Hearty hot items include the fried chicken sandwich known as “What the Cluck,” a bit of wordplay that will need no explaining to anyone over ten. A poultry breast is breaded, cooked, and served crisp with coleslaw on a Parker House roll. A patty melt tops a ground beef patty with gruyere and caramelized onions and encloses the sandwich in marble rye before griddling everything into a warm mix that blends disparate flavors harmoniously. Both of these items go well with the fries, served in a big bowl suitable for two or more to share with spicy herb or lemon parmesan aioli.
The same big metal vessels are also used for entree-sized salads such as Chinese chicken and Tuscan kale. Although both items are ubiquitous in local restaurants, Nocawich adds fresh touches such as mint leave and pickled onions. There’s also a daily soup, sometimes butternut squash topped with walnuts or roasted red pepper, but most often a classic creamy tomato. Breakfast items, including a bagel, lox, and cream cheese combination, stand out as Tempe favorites due to high ingredient quality and simple preparations that don’t get in the way.

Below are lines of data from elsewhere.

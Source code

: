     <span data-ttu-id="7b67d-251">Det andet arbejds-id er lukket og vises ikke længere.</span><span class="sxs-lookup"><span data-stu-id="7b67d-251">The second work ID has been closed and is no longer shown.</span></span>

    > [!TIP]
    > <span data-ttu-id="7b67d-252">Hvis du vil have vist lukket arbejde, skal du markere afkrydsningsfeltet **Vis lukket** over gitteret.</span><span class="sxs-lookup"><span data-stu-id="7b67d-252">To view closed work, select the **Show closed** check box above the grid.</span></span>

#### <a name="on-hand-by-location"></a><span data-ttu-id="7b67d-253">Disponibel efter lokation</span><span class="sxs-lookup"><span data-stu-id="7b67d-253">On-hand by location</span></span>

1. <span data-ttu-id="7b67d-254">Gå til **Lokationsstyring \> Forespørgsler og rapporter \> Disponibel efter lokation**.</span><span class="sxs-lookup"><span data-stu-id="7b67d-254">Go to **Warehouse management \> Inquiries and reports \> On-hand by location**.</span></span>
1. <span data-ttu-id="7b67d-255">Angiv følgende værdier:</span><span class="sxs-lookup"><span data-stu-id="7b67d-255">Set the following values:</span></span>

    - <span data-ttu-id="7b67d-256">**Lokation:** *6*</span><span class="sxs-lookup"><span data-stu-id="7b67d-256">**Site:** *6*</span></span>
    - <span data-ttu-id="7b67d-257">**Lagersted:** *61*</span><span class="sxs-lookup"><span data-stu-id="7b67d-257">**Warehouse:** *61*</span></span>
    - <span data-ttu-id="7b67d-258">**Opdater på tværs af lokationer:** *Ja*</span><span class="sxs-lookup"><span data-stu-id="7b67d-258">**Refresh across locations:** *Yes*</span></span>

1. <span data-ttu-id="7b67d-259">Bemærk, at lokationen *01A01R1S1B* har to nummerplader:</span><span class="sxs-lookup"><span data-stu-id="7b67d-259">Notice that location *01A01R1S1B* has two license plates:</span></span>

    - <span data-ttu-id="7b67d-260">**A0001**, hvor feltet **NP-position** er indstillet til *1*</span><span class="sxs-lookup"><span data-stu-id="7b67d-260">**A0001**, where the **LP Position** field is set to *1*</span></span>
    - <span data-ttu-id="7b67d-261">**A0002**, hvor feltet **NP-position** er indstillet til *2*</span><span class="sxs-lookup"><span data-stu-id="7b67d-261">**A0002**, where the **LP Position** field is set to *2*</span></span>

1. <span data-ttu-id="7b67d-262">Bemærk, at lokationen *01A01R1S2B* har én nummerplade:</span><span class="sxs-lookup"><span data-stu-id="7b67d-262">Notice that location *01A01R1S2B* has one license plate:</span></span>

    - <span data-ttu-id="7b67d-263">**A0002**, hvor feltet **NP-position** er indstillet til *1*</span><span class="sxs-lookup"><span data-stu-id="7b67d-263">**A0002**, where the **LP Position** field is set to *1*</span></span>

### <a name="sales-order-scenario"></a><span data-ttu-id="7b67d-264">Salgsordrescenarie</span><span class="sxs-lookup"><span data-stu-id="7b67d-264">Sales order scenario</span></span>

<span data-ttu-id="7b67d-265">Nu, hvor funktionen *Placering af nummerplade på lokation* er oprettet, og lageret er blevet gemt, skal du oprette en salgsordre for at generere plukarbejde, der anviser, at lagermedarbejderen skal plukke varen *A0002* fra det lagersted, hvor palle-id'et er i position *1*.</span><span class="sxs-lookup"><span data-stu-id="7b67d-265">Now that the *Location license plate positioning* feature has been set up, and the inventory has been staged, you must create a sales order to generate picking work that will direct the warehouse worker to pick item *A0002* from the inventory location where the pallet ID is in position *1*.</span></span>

Desserts include fresh baked pastries such as peanut butter and jelly cookies or a miniature Nutella loaf. Drinks are nonalcoholic, but tap handles behind the counter hint that something more might be possible, especially if Nocawich eventually adds dinner hours. In many respects, the restaurant seems like a work in progress with its menu still evolving.The name Noca may reflect a now shuttered restaurant on Camelback Road, but Nocawich, with its grown-up yet fun menu standing out in contrast to neighboring chains, seems at home on College Avenue.